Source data
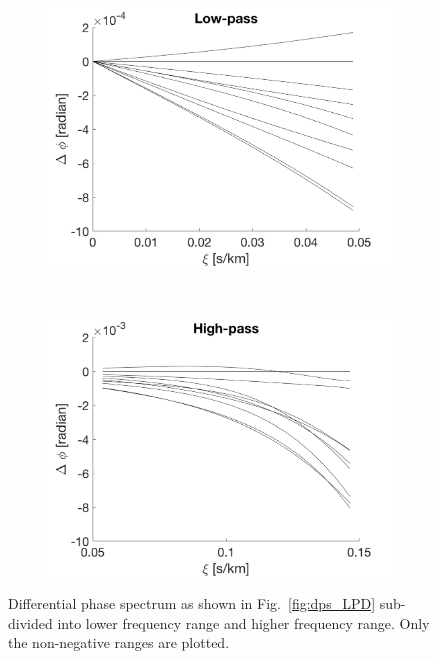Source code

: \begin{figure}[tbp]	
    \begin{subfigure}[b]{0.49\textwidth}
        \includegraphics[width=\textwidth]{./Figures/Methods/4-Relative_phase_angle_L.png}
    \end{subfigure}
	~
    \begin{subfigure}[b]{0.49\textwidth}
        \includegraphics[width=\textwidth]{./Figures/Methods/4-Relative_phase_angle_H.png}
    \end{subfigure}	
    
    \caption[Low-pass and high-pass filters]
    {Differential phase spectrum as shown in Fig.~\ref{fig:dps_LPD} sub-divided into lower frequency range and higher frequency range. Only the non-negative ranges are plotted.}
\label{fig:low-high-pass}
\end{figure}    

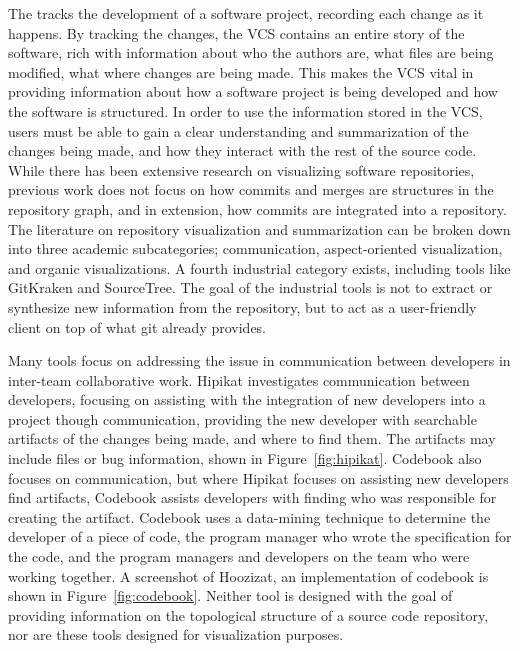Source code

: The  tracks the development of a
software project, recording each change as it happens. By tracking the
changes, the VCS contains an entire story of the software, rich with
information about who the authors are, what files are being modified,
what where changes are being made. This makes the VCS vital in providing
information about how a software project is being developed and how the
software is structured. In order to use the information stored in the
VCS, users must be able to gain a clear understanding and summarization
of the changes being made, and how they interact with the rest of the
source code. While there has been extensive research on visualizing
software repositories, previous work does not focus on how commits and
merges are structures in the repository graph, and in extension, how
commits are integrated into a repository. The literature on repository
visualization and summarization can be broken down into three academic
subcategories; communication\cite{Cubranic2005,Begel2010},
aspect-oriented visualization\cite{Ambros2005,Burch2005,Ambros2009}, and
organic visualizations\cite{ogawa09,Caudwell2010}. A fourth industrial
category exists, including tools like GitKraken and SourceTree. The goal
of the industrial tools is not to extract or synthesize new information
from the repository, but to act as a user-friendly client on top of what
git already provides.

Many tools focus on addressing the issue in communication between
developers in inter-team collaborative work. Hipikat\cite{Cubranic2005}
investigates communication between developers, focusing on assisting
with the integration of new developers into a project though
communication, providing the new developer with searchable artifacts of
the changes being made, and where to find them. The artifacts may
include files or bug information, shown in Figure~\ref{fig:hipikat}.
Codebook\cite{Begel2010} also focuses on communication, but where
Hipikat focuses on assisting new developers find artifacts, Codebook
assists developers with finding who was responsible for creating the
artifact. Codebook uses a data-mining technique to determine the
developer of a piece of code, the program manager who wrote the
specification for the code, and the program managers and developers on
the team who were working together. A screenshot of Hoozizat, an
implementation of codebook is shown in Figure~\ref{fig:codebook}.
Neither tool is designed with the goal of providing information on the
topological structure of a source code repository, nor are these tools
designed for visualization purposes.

# TASK STATEMENT
Nothing but an exact copy belongs in the answer: the lines from the top of the records through the line containing "software repositories, previous", minus the pictures.

# THE ANSWER
Source code

: \begin{figure}[tbp]	
    \begin{subfigure}[b]{0.49\textwidth}
        \includegraphics[width=\textwidth]{./Figures/Methods/4-Relative_phase_angle_L.png}
    \end{subfigure}
	~
    \begin{subfigure}[b]{0.49\textwidth}
        \includegraphics[width=\textwidth]{./Figures/Methods/4-Relative_phase_angle_H.png}
    \end{subfigure}	
    
    \caption[Low-pass and high-pass filters]
    {Differential phase spectrum as shown in Fig.~\ref{fig:dps_LPD} sub-divided into lower frequency range and higher frequency range. Only the non-negative ranges are plotted.}
\label{fig:low-high-pass}
\end{figure}    

Source code

: The  tracks the development of a
software project, recording each change as it happens. By tracking the
changes, the VCS contains an entire story of the software, rich with
information about who the authors are, what files are being modified,
what where changes are being made. This makes the VCS vital in providing
information about how a software project is being developed and how the
software is structured. In order to use the information stored in the
VCS, users must be able to gain a clear understanding and summarization
of the changes being made, and how they interact with the rest of the
source code. While there has been extensive research on visualizing
software repositories, previous work does not focus on how commits and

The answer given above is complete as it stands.